Para ela, portanto, ainda é uma política incipiente, que precisa ampliar seu escopo para além da questão salarial e de avaliação de desempenho do servidor, incluindo a saúde e a qualidade no trabalho, sendo o trabalhador visto por inteiro, um ser humano integral. Aponta que o próprio desempenho no trabalho depende de fatores relacionados ao ambiente e às relações de trabalho, que deem ao servidor os sentimentos de dignidade e segurança para desenvolvê-lo.
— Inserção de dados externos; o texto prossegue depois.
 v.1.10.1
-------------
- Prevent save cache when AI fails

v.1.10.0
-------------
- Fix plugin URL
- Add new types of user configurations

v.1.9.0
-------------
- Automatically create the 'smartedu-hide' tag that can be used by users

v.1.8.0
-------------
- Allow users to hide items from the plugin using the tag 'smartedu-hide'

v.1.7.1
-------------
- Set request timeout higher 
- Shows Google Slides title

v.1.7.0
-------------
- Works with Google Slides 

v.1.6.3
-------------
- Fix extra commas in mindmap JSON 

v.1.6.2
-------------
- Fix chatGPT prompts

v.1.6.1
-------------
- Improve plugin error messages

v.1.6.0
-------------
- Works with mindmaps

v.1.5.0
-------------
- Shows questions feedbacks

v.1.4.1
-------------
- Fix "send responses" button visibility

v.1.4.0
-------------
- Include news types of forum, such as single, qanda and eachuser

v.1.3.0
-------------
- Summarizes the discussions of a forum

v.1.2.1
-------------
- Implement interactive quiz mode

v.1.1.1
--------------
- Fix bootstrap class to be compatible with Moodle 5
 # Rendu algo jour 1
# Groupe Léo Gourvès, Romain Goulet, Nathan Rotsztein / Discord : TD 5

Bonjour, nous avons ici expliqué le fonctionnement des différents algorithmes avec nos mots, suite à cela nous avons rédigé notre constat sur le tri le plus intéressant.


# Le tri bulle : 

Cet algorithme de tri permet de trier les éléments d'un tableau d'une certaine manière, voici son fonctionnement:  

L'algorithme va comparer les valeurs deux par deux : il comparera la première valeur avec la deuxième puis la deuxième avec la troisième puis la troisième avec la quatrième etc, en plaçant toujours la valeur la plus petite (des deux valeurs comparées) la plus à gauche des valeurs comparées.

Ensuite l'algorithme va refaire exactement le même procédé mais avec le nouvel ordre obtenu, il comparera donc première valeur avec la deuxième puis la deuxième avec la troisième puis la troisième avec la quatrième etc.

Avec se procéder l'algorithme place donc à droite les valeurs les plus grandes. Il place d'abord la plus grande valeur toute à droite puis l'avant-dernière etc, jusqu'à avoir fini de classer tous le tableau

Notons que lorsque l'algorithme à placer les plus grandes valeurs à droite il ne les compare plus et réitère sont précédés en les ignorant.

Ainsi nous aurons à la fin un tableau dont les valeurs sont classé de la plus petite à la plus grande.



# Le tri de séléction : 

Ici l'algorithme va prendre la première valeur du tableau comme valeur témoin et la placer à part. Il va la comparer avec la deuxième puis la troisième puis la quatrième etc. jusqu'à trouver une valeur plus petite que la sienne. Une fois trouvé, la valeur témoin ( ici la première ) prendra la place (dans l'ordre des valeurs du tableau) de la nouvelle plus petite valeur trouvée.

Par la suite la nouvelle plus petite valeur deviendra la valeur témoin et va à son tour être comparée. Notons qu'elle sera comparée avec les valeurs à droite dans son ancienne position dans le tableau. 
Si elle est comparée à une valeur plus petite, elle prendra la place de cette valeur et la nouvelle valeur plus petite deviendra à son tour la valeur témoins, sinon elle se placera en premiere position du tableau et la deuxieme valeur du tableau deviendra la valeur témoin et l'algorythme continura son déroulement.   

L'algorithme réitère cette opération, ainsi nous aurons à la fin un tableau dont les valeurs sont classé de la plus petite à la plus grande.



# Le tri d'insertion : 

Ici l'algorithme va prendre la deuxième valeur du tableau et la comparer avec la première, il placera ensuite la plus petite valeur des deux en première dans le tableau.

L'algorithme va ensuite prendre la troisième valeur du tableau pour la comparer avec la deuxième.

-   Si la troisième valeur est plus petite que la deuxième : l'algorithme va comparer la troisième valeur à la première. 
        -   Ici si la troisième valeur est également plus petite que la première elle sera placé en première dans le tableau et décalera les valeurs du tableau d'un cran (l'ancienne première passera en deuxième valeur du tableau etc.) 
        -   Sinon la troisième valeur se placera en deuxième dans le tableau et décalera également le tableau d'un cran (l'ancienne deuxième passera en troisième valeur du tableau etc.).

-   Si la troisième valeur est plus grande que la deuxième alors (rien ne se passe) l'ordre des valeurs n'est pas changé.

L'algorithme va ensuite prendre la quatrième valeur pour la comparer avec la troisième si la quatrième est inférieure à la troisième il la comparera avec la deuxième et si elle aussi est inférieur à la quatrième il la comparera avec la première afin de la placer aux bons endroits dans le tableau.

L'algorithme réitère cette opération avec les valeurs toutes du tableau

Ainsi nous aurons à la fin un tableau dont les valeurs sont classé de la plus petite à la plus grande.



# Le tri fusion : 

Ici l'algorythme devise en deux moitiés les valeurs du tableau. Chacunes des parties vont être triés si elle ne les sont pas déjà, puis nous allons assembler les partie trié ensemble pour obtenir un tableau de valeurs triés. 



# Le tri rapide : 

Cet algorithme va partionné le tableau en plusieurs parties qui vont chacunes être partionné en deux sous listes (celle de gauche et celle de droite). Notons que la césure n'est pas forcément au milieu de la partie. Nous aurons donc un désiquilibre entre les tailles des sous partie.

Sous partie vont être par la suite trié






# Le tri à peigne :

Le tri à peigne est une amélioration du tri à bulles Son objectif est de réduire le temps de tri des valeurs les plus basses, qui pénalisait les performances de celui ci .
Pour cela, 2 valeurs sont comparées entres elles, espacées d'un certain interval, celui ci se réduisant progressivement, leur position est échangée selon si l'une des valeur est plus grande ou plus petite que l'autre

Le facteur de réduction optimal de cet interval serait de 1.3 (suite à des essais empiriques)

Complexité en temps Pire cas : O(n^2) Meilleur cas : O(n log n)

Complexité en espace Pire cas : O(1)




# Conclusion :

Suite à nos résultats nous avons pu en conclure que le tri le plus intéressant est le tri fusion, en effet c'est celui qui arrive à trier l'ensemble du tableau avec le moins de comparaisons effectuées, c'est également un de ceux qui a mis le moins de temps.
Essa concepção vai ao encontro de Minayo (2013), que utilizou cinco indicadores qualitativos de valorização – dignidade, realização, reconhecimento, segurança e perspectiva promissora – para a análise das representações de policiais civis e militares do Rio de Janeiro, acerca de valorização humana e profissional, concluindo que estas categorias profissionais relataram problemas de valorização profissional referentes aos salários, condições habitacionais, acesso a serviços de saúde, apoio institucional e psicológico.

Segundo uma das gestoras entrevistadas, “quando a coordenação foi criada, já foi instituída a arteterapia. Então, ela já estava inserida na hora da criação da coordenação”. Dessa forma, a Oficina de Arteterapia se identifica com a própria criação da Coordenação de Promoção à Saúde dos Servidores. De acordo com a gestora anterior da Coordenação, ao assumir o cargo em 2009, havia um processo de discussões para o programa “Vida com Saúde” para os servidores da PMV. Com a mudança organizacional, essa coordenação sucedeu a outra denominada de Serviço Social. Mas, mesmo assim, muitas das atividades propostas não foram à frente, com exceção da ginástica laboral e da arteterapia.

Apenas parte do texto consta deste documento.